3

In preparation for my final project, I am writing a C program that handles task lists. It utilizes a nested struct. For every line it reads from a file it creates a struct of type task. Each task then is being put into a struct of type tasklist_container.

My problem is that I cannot free the memory that I malloc'd like this

task* new_task = malloc(sizeof(task));

and

tasklist_container* main_tasklist = malloc(sizeof(tasklist_container));

Any ideas?

Typedefs for the mentioned structs:

// definition of task  
typedef struct task  
{
    int  id;  
    bool completed;  
    int  priority;  
    char description[TASKLENGTH+1];  
    int  context[TASKLISTLENGTH/WORDLENGTH];  
    int  number_of_contexts;  
    int  project[TASKLISTLENGTH/WORDLENGTH];  
    int  number_of_projects;  
}
task;

// definition of tasklist container  
typedef struct tasklist_container  
{
    task* list[TASKLISTLENGTH];  
    int   number_of_tasks;  
}
tasklist_container;

Update 0: I've got a follow-up question. My program creates a task like

task* new_task = malloc(sizeof(task)); 

and then nests the new task into a tasklist_container with

tasklist_container tasklist = malloc(sizeof(tasklist_container));
tasklist -> list[tasklist -> number_of_tasks] = new_task; 

My Question: How do I free the firstly malloc()'d memory that new_task points to?

My understanding is that new_task and tasklist->list[] point to the same block of memory. Freeing new_task would also free tasklist->list[]. Is that correct?

5

When you allocate memory by calling malloc(), and you want to free that memory, you have to call free() on every pointer that you initialized it with a call to malloc().

For example, if you have something like

tasklist_container *cont = malloc(sizeof(tasklist_container)); // 1 allocation

for (int i = 0 i < TASKLISTLENGTH; i++)
{
    cont -> list[i] = malloc(sizeof(task)); // TASKLISTLENGTH allocations in total
}

and you want to free the allocated memory, you have to call free() on every pointer to a task in list that you initialized it with a call to malloc() before freeing cont itself. For example,

for (int i = 0 i < TASKLISTLENGTH; i++)
{
    free(cont -> list[i]);
}

free(cont);

In case you have a singly-linked-list for example, you may do that recursively since each element is accessed via the element before it!


Update 0:

Well, there's no such thing

tasklist -> list[]

but I guess you meant

tasklist -> list[tasklist -> number_of_tasks] 
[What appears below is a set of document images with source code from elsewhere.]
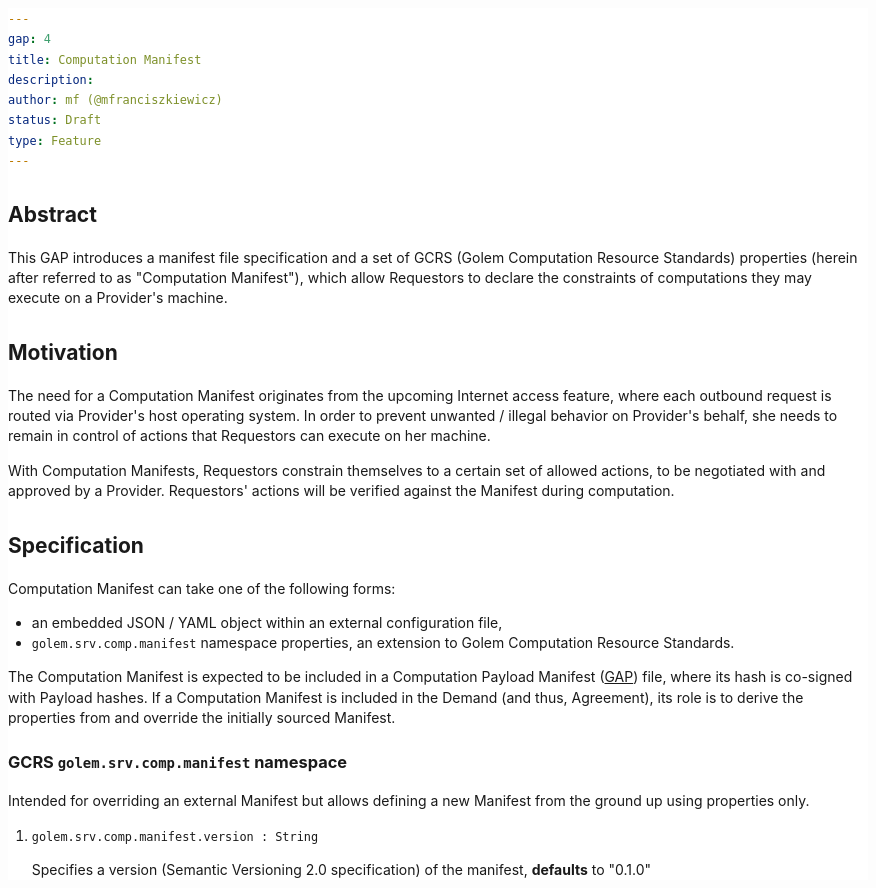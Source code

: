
 ```yaml
---
gap: 4
title: Computation Manifest
description:
author: mf (@mfranciszkiewicz)
status: Draft
type: Feature
---
```


## Abstract

This GAP introduces a manifest file specification and a set of GCRS (Golem
Computation Resource Standards) properties (herein after referred to as
"Computation Manifest"), which allow Requestors to declare the constraints of
computations they may execute on a Provider's machine.

## Motivation

The need for a Computation Manifest originates from the upcoming Internet
access feature, where each outbound request is routed via Provider's host
operating system. In order to prevent unwanted / illegal behavior on Provider's
behalf, she needs to remain in control of actions that Requestors can execute
on her machine.

With Computation Manifests, Requestors constrain themselves to
a certain set of allowed actions, to be negotiated with and approved by a
Provider. Requestors' actions will be verified against the Manifest during
computation.

## Specification

Computation Manifest can take one of the following forms:

- an embedded JSON / YAML object within an external configuration file,
- `golem.srv.comp.manifest` namespace properties, an extension to
  Golem Computation Resource Standards.

The Computation Manifest is expected to be included in a Computation Payload
Manifest ([GAP](https://github.com/golemfactory/golem-architecture/pull/28))
file, where its hash is co-signed with Payload hashes. If a Computation
Manifest is included in the Demand (and thus, Agreement), its role is to
derive the properties from and override the initially sourced Manifest.

### GCRS `golem.srv.comp.manifest` namespace

Intended for overriding an external Manifest but allows defining a new Manifest
from the ground up using properties only.

1. `golem.srv.comp.manifest.version : String`

    Specifies a version (Semantic Versioning 2.0 specification) of the manifest,
    **defaults** to "0.1.0"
And yes, if you set tasklist -> list[tasklist -> number_of_tasks] to new_task, both will point to the same block of memory. You can call free() on either of them to free that block of memory.

Also, keep in mind that if number_of_tasks is equal to TASKLISTLENGTH, that might get you into troubles because that would be an invalid read/write since list[TASKLISTLENGTH] is beyond the array boundaries.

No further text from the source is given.